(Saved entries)

------

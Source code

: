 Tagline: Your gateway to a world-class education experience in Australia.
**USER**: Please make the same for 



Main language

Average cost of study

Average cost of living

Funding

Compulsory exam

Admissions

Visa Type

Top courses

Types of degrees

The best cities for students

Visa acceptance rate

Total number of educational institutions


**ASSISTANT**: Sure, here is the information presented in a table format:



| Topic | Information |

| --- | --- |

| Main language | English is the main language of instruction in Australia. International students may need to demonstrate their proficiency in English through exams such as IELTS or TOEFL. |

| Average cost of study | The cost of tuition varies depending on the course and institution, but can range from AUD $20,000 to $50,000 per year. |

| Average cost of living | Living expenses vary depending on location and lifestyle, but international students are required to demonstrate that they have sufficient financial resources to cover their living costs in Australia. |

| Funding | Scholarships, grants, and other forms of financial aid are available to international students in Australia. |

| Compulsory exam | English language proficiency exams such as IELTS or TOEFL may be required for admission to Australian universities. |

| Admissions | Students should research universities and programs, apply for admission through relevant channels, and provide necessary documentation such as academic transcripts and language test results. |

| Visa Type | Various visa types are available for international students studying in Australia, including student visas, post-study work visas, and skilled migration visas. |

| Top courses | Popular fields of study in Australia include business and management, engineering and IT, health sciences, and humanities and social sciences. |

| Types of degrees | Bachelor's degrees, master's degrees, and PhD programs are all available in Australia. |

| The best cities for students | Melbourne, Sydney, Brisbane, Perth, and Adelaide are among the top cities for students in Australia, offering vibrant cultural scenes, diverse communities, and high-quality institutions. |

------

> [Exercise objective]: Output all of the data exactly as given.

> [Response box]:
Source code

: Tagline: Your gateway to a world-class education experience in Australia.
**USER**: Please make the same for 



Main language

Average cost of study

Average cost of living

Funding

Compulsory exam

Admissions

Visa Type

Top courses

Types of degrees

The best cities for students

Visa acceptance rate

Total number of educational institutions


**ASSISTANT**: Sure, here is the information presented in a table format:



| Topic | Information |

| --- | --- |

| Main language | English is the main language of instruction in Australia. International students may need to demonstrate their proficiency in English through exams such as IELTS or TOEFL. |

| Average cost of study | The cost of tuition varies depending on the course and institution, but can range from AUD $20,000 to $50,000 per year. |

| Average cost of living | Living expenses vary depending on location and lifestyle, but international students are required to demonstrate that they have sufficient financial resources to cover their living costs in Australia. |

| Funding | Scholarships, grants, and other forms of financial aid are available to international students in Australia. |

| Compulsory exam | English language proficiency exams such as IELTS or TOEFL may be required for admission to Australian universities. |

| Admissions | Students should research universities and programs, apply for admission through relevant channels, and provide necessary documentation such as academic transcripts and language test results. |

| Visa Type | Various visa types are available for international students studying in Australia, including student visas, post-study work visas, and skilled migration visas. |

| Top courses | Popular fields of study in Australia include business and management, engineering and IT, health sciences, and humanities and social sciences. |

| Types of degrees | Bachelor's degrees, master's degrees, and PhD programs are all available in Australia. |

| The best cities for students | Melbourne, Sydney, Brisbane, Perth, and Adelaide are among the top cities for students in Australia, offering vibrant cultural scenes, diverse communities, and high-quality institutions. |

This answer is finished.